Tangerang (ANTARA News) - Potensi devisa negara dari lahan gambut Indonesia diperkirakan mencapai angka fantastis sebesar 8 hingga 16 miliar dolar AS per tahun, dengan asumsi harga sebesar 10 dolar AS per ton karbon.

"Asumsi harga 10 dolar AS per ton, masih dalam taraf standar. Sebab, harga karbon di pasar California sebesar 10-15 dolar AS per ton.

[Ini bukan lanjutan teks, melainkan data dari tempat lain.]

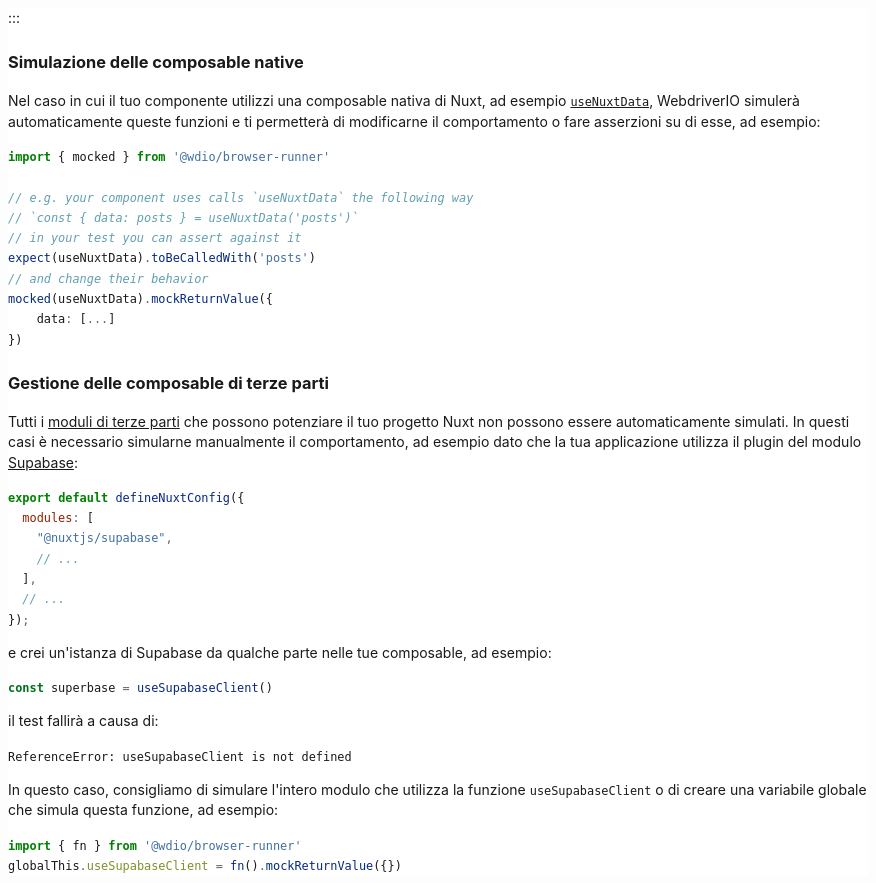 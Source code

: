 :::

### Simulazione delle composable native

Nel caso in cui il tuo componente utilizzi una composable nativa di Nuxt, ad esempio [`useNuxtData`](https://nuxt.com/docs/api/composables/use-nuxt-data), WebdriverIO simulerà automaticamente queste funzioni e ti permetterà di modificarne il comportamento o fare asserzioni su di esse, ad esempio:

```ts
import { mocked } from '@wdio/browser-runner'

// e.g. your component uses calls `useNuxtData` the following way
// `const { data: posts } = useNuxtData('posts')`
// in your test you can assert against it
expect(useNuxtData).toBeCalledWith('posts')
// and change their behavior
mocked(useNuxtData).mockReturnValue({
    data: [...]
})
```

### Gestione delle composable di terze parti

Tutti i [moduli di terze parti](https://nuxt.com/modules) che possono potenziare il tuo progetto Nuxt non possono essere automaticamente simulati. In questi casi è necessario simularne manualmente il comportamento, ad esempio dato che la tua applicazione utilizza il plugin del modulo [Supabase](https://nuxt.com/modules/supabase):

```js title=""
export default defineNuxtConfig({
  modules: [
    "@nuxtjs/supabase",
    // ...
  ],
  // ...
});
```

e crei un'istanza di Supabase da qualche parte nelle tue composable, ad esempio:

```ts
const superbase = useSupabaseClient()
```

il test fallirà a causa di:

```
ReferenceError: useSupabaseClient is not defined
```

In questo caso, consigliamo di simulare l'intero modulo che utilizza la funzione `useSupabaseClient` o di creare una variabile globale che simula questa funzione, ad esempio:

```ts
import { fn } from '@wdio/browser-runner'
globalThis.useSupabaseClient = fn().mockReturnValue({})
``` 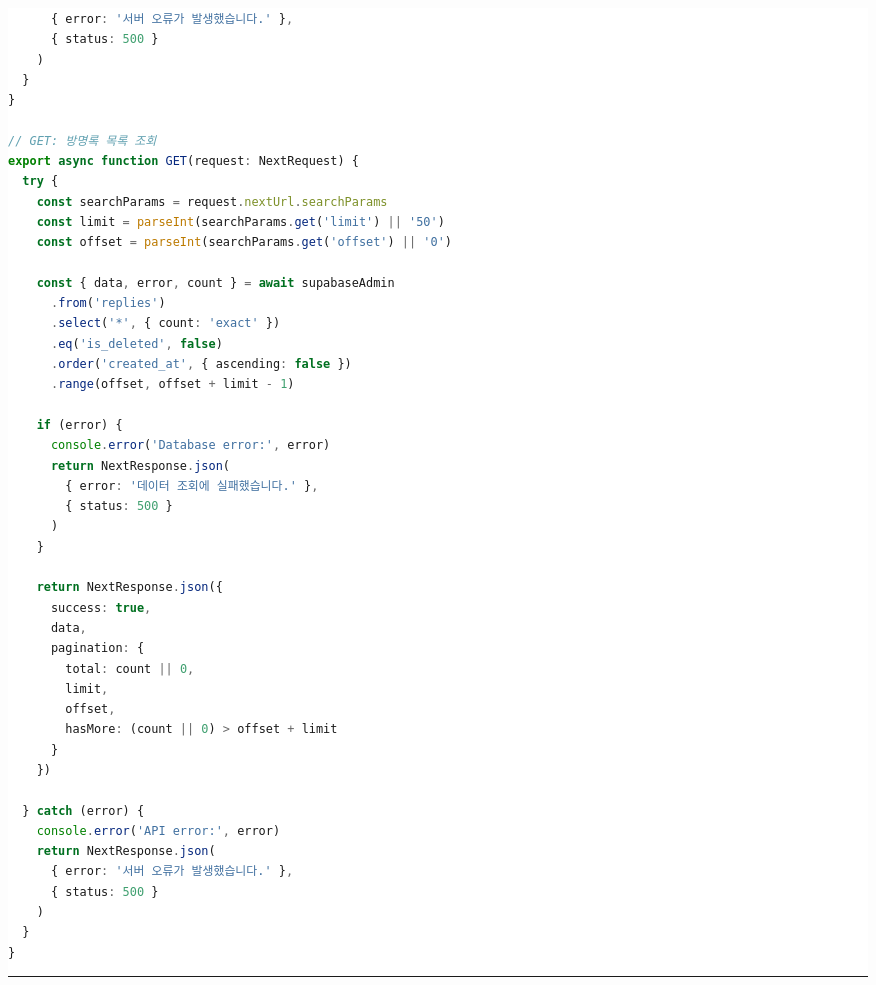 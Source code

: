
 ```typescript
      { error: '서버 오류가 발생했습니다.' },
      { status: 500 }
    )
  }
}

// GET: 방명록 목록 조회
export async function GET(request: NextRequest) {
  try {
    const searchParams = request.nextUrl.searchParams
    const limit = parseInt(searchParams.get('limit') || '50')
    const offset = parseInt(searchParams.get('offset') || '0')

    const { data, error, count } = await supabaseAdmin
      .from('replies')
      .select('*', { count: 'exact' })
      .eq('is_deleted', false)
      .order('created_at', { ascending: false })
      .range(offset, offset + limit - 1)

    if (error) {
      console.error('Database error:', error)
      return NextResponse.json(
        { error: '데이터 조회에 실패했습니다.' },
        { status: 500 }
      )
    }

    return NextResponse.json({
      success: true,
      data,
      pagination: {
        total: count || 0,
        limit,
        offset,
        hasMore: (count || 0) > offset + limit
      }
    })

  } catch (error) {
    console.error('API error:', error)
    return NextResponse.json(
      { error: '서버 오류가 발생했습니다.' },
      { status: 500 }
    )
  }
}
```

---
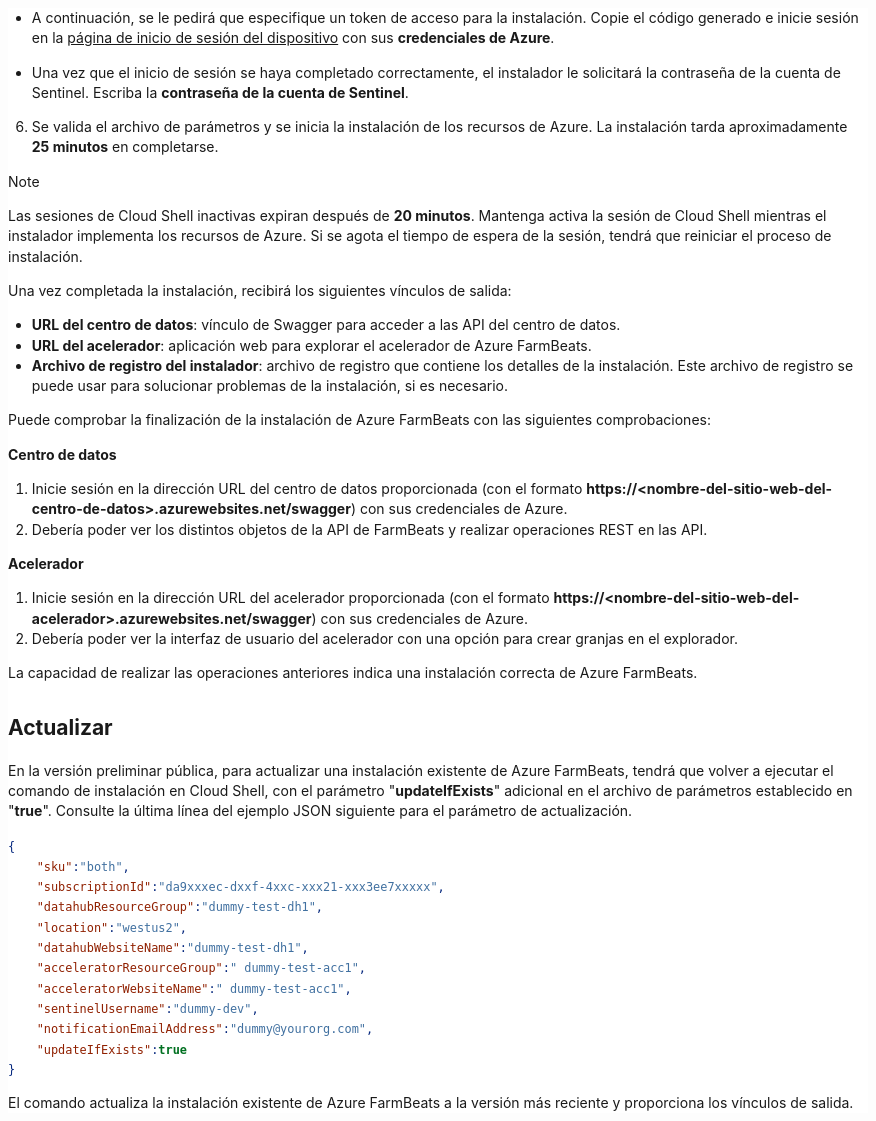  - A continuación, se le pedirá que especifique un token de acceso para la instalación. Copie el código generado e inicie sesión en la [página de inicio de sesión del dispositivo](https://microsoft.com/devicelogin) con sus **credenciales de Azure**.

 - Una vez que el inicio de sesión se haya completado correctamente, el instalador le solicitará la contraseña de la cuenta de Sentinel. Escriba la **contraseña de la cuenta de Sentinel**.

6. Se valida el archivo de parámetros y se inicia la instalación de los recursos de Azure. La instalación tarda aproximadamente **25 minutos** en completarse.    
> [!NOTE]
> Las sesiones de Cloud Shell inactivas expiran después de **20 minutos**. Mantenga activa la sesión de Cloud Shell mientras el instalador implementa los recursos de Azure. Si se agota el tiempo de espera de la sesión, tendrá que reiniciar el proceso de instalación.

Una vez completada la instalación, recibirá los siguientes vínculos de salida:
* **URL del centro de datos**: vínculo de Swagger para acceder a las API del centro de datos.
* **URL del acelerador**: aplicación web para explorar el acelerador de Azure FarmBeats.
* **Archivo de registro del instalador**: archivo de registro que contiene los detalles de la instalación. Este archivo de registro se puede usar para solucionar problemas de la instalación, si es necesario.

Puede comprobar la finalización de la instalación de Azure FarmBeats con las siguientes comprobaciones:

**Centro de datos**
1. Inicie sesión en la dirección URL del centro de datos proporcionada (con el formato **https://\<nombre-del-sitio-web-del-centro-de-datos>.azurewebsites.net/swagger**) con sus credenciales de Azure.
2. Debería poder ver los distintos objetos de la API de FarmBeats y realizar operaciones REST en las API.

**Acelerador**
1. Inicie sesión en la dirección URL del acelerador proporcionada (con el formato **https://\<nombre-del-sitio-web-del-acelerador>.azurewebsites.net/swagger**) con sus credenciales de Azure.
2. Debería poder ver la interfaz de usuario del acelerador con una opción para crear granjas en el explorador.

La capacidad de realizar las operaciones anteriores indica una instalación correcta de Azure FarmBeats.

## <a name="upgrade"></a>Actualizar
En la versión preliminar pública, para actualizar una instalación existente de Azure FarmBeats, tendrá que volver a ejecutar el comando de instalación en Cloud Shell, con el parámetro "**updateIfExists**" adicional en el archivo de parámetros establecido en "**true**". Consulte la última línea del ejemplo JSON siguiente para el parámetro de actualización.

```json
{
    "sku":"both",
    "subscriptionId":"da9xxxec-dxxf-4xxc-xxx21-xxx3ee7xxxxx",
    "datahubResourceGroup":"dummy-test-dh1",
    "location":"westus2",
    "datahubWebsiteName":"dummy-test-dh1",
    "acceleratorResourceGroup":" dummy-test-acc1",
    "acceleratorWebsiteName":" dummy-test-acc1",
    "sentinelUsername":"dummy-dev",
    "notificationEmailAddress":"dummy@yourorg.com",
    "updateIfExists":true
}
```
El comando actualiza la instalación existente de Azure FarmBeats a la versión más reciente y proporciona los vínculos de salida.
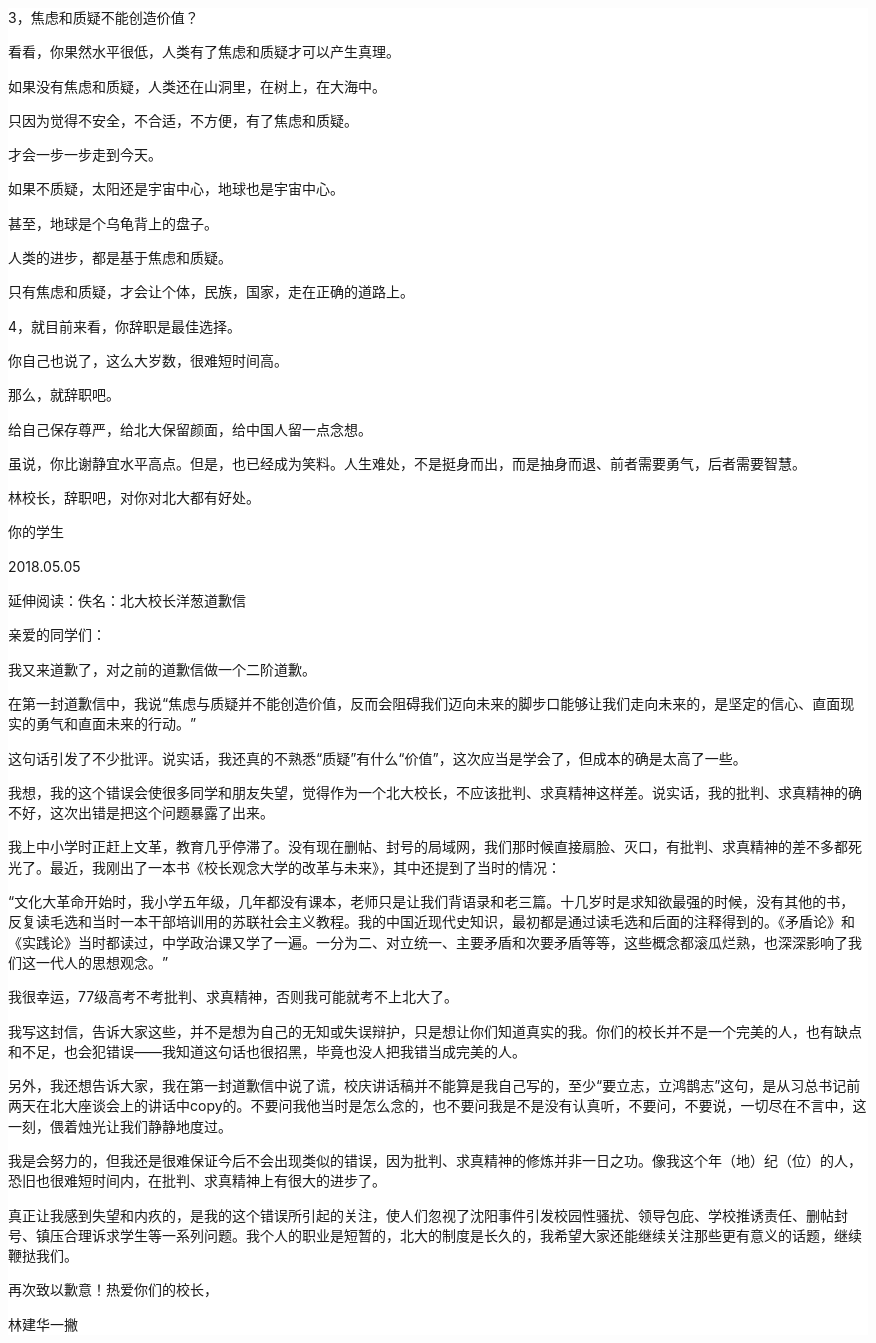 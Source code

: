 3，焦虑和质疑不能创造价值？

看看，你果然水平很低，人类有了焦虑和质疑才可以产生真理。

如果没有焦虑和质疑，人类还在山洞里，在树上，在大海中。

只因为觉得不安全，不合适，不方便，有了焦虑和质疑。

才会一步一步走到今天。

如果不质疑，太阳还是宇宙中心，地球也是宇宙中心。

甚至，地球是个乌龟背上的盘子。

人类的进步，都是基于焦虑和质疑。

只有焦虑和质疑，才会让个体，民族，国家，走在正确的道路上。

4，就目前来看，你辞职是最佳选择。

你自己也说了，这么大岁数，很难短时间高。

那么，就辞职吧。

给自己保存尊严，给北大保留颜面，给中国人留一点念想。

虽说，你比谢静宜水平高点。但是，也已经成为笑料。人生难处，不是挺身而出，而是抽身而退、前者需要勇气，后者需要智慧。

林校长，辞职吧，对你对北大都有好处。

你的学生

2018.05.05

延伸阅读：佚名：北大校长洋葱道歉信

亲爱的同学们：

我又来道歉了，对之前的道歉信做一个二阶道歉。

在第一封道歉信中，我说‌‌“焦虑与质疑并不能创造价值，反而会阻碍我们迈向未来的脚步口能够让我们走向未来的，是坚定的信心、直面现实的勇气和直面未来的行动。‌‌”

这句话引发了不少批评。说实话，我还真的不熟悉‌‌“质疑‌‌”有什么‌‌“价值‌‌”，这次应当是学会了，但成本的确是太高了一些。

我想，我的这个错误会使很多同学和朋友失望，觉得作为一个北大校长，不应该批判、求真精神这样差。说实话，我的批判、求真精神的确不好，这次出错是把这个问题暴露了出来。

我上中小学时正赶上文革，教育几乎停滞了。没有现在删帖、封号的局域网，我们那时候直接扇脸、灭口，有批判、求真精神的差不多都死光了。最近，我刚出了一本书《校长观念大学的改革与未来》，其中还提到了当时的情况：

‌‌“文化大革命开始时，我小学五年级，几年都没有课本，老师只是让我们背语录和老三篇。十几岁时是求知欲最强的时候，没有其他的书，反复读毛选和当时一本干部培训用的苏联社会主义教程。我的中国近现代史知识，最初都是通过读毛选和后面的注释得到的。《矛盾论》和《实践论》当时都读过，中学政治课又学了一遍。一分为二、对立统一、主要矛盾和次要矛盾等等，这些概念都滚瓜烂熟，也深深影响了我们这一代人的思想观念。‌‌”

我很幸运，77级高考不考批判、求真精神，否则我可能就考不上北大了。

我写这封信，告诉大家这些，并不是想为自己的无知或失误辩护，只是想让你们知道真实的我。你们的校长并不是一个完美的人，也有缺点和不足，也会犯错误——我知道这句话也很招黑，毕竟也没人把我错当成完美的人。

另外，我还想告诉大家，我在第一封道歉信中说了谎，校庆讲话稿并不能算是我自己写的，至少‌‌“要立志，立鸿鹊志‌‌”这句，是从习总书记前两天在北大座谈会上的讲话中copy的。不要问我他当时是怎么念的，也不要问我是不是没有认真听，不要问，不要说，一切尽在不言中，这一刻，偎着烛光让我们静静地度过。

我是会努力的，但我还是很难保证今后不会出现类似的错误，因为批判、求真精神的修炼并非一日之功。像我这个年（地）纪（位）的人，恐旧也很难短时间内，在批判、求真精神上有很大的进步了。

真正让我感到失望和内疚的，是我的这个错误所引起的关注，使人们忽视了沈阳事件引发校园性骚扰、领导包庇、学校推诱责任、删帖封号、镇压合理诉求学生等一系列问题。我个人的职业是短暂的，北大的制度是长久的，我希望大家还能继续关注那些更有意义的话题，继续鞭挞我们。

再次致以歉意！热爱你们的校长，

林建华一撇

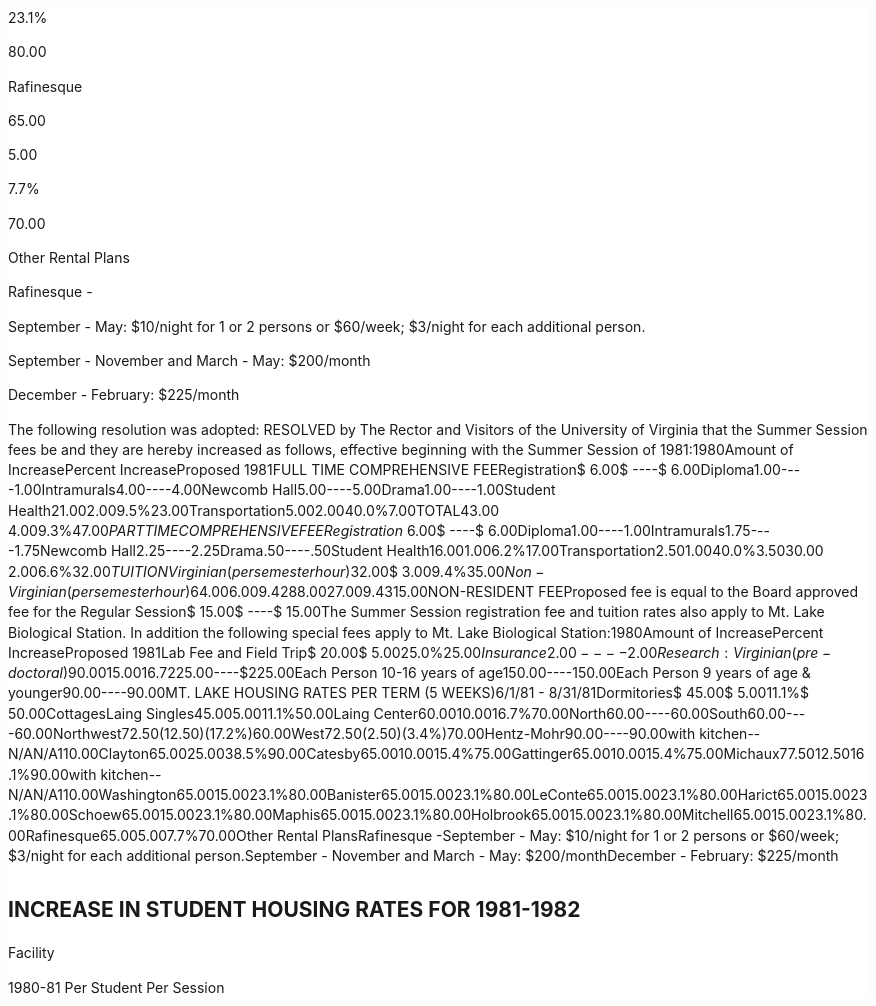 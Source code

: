 23.1%

80.00

Rafinesque

65.00

5.00

7.7%

70.00

Other Rental Plans

Rafinesque -

September - May: $10/night for 1 or 2 persons or $60/week; $3/night for each additional person.

September - November and March - May: $200/month

December - February: $225/month

The following resolution was adopted: RESOLVED by The Rector and Visitors of the University of Virginia that the Summer Session fees be and they are hereby increased as follows, effective beginning with the Summer Session of 1981:1980Amount of IncreasePercent IncreaseProposed 1981FULL TIME COMPREHENSIVE FEERegistration$ 6.00$ ----$ 6.00Diploma1.00----1.00Intramurals4.00----4.00Newcomb Hall5.00----5.00Drama1.00----1.00Student Health21.002.009.5%23.00Transportation5.002.0040.0%7.00TOTAL$43.00$ 4.009.3%$47.00PART TIME COMPREHENSIVE FEERegistration$ 6.00$ ----$ 6.00Diploma1.00----1.00Intramurals1.75----1.75Newcomb Hall2.25----2.25Drama.50----.50Student Health16.001.006.2%17.00Transportation2.501.0040.0%3.50$30.00$ 2.006.6%$32.00TUITIONVirginian (per semester hour)$32.00$ 3.009.4%$35.00Non-Virginian (per semester hour)64.006.009.4%70.00Thesis/Dissertation Research90.0015.0016.7%105.00APPELLATE JUDGES PROGRAM$288.00$27.009.4%$315.00NON-RESIDENT FEEProposed fee is equal to the Board approved fee for the Regular Session$ 15.00$ ----$ 15.00The Summer Session registration fee and tuition rates also apply to Mt. Lake Biological Station. In addition the following special fees apply to Mt. Lake Biological Station:1980Amount of IncreasePercent IncreaseProposed 1981Lab Fee and Field Trip$ 20.00$ 5.0025.0%$25.00Insurance2.00----2.00Research:Virginian (pre-doctoral)90.0015.0016.7%105.00Non-virginian (pre-doctoral)170.0040.0023.5%210.00Post doctoral Laboratory Fee:Virginian175.0025.0014.3%200.00Non-Virginian225.00(25.00)(11.1%)200.00MT. LAKE BOARD RATES PER TERM (5 WEEKS)Each Person 17 years of age & older$225.00----$225.00Each Person 10-16 years of age150.00----150.00Each Person 9 years of age & younger90.00----90.00MT. LAKE HOUSING RATES PER TERM (5 WEEKS)6/1/81 - 8/31/81Dormitories$ 45.00$ 5.0011.1%$ 50.00CottagesLaing Singles45.005.0011.1%50.00Laing Center60.0010.0016.7%70.00North60.00----60.00South60.00----60.00Northwest72.50(12.50)(17.2%)60.00West72.50(2.50)(3.4%)70.00Hentz-Mohr90.00----90.00with kitchen--N/AN/A110.00Clayton65.0025.0038.5%90.00Catesby65.0010.0015.4%75.00Gattinger65.0010.0015.4%75.00Michaux77.5012.5016.1%90.00with kitchen--N/AN/A110.00Washington65.0015.0023.1%80.00Banister65.0015.0023.1%80.00LeConte65.0015.0023.1%80.00Harict65.0015.0023.1%80.00Schoew65.0015.0023.1%80.00Maphis65.0015.0023.1%80.00Holbrook65.0015.0023.1%80.00Mitchell65.0015.0023.1%80.00Rafinesque65.005.007.7%70.00Other Rental PlansRafinesque -September - May: $10/night for 1 or 2 persons or $60/week; $3/night for each additional person.September - November and March - May: $200/monthDecember - February: $225/month

INCREASE IN STUDENT HOUSING RATES FOR 1981-1982
-----------------------------------------------

Facility

1980-81 Per Student Per Session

Bahkan, di Swedia harga per ton karbon mencapai 168 dolar AS. Jadi potensi devisa negara dari lahan gambut sangat besar," ujar Kepala Badan Restorasi Gambut Nazir Foead saat ditemui di Kawasan Bumi Serpong Damai, Tangerang, Banten, Jumat.

Menurut dia, potensi ini harus dioptimalkan sehingga Indonesia bisa mencapai beberapa target dan keuntungan sekaligus.

Pertama, Indonesia bisa mencapai target penurunan emisi karbon hingga 29 persen pada tahun 2030.

Kedua, Indonesia juga bisa memanfaatkan penurunan emisi karbon tersebut dengan memperoleh devisa hasil penjualan karbon kepada banyak negara di luar negeri. Dengan demikian, Indonesia sangat bisa menjadi pusat restorasi gambut dunia sekaligus mitigasi perubahan iklim.

"Jadi orang datang ke Indonesia tidak hanya belajar, tapi juga berkonsultasi. Intinya kita mengekspor ilmu, sumber daya manusia (SDM), dan karbon keluar negeri dalam bentuk penjagaan lahan gambut Indonesia yang tetap terjaga tingkat kebasahannya sehingga tidak terbakar," terang Nazir.

Langkah menjual karbon ke dunia luar, jelas Nazir, didasarkan pada Paris Agreement, dimana setiap negara menentukan target reduksi emisi karbon negaranya. Dan menjadi Undang-Undang di setiap negara yang ikut menandatangani Paris Agreement .

Berdasarkan data lembaga penelitian dunia, emisi karbon dari kebakaran hutan di Indonesia pada tahun 2015, berkisar antara 800 juta ton hingga 1,6 miliar ton karbon.

Nazir menambahkan, bahwa setiap 1 hektare (ha) hutan gambut memiliki simpanan karbon hingga 100 kali lipat dari hutan tropis.

"Artinya, dari target restorasi lahan gambut seluas 2,4 juta ha pada tahun 2020 mendatang, kita bisa bayangkan betapa besar penerimaan devisa negara dengan keberhasilan tersebut," ungkap Nazir.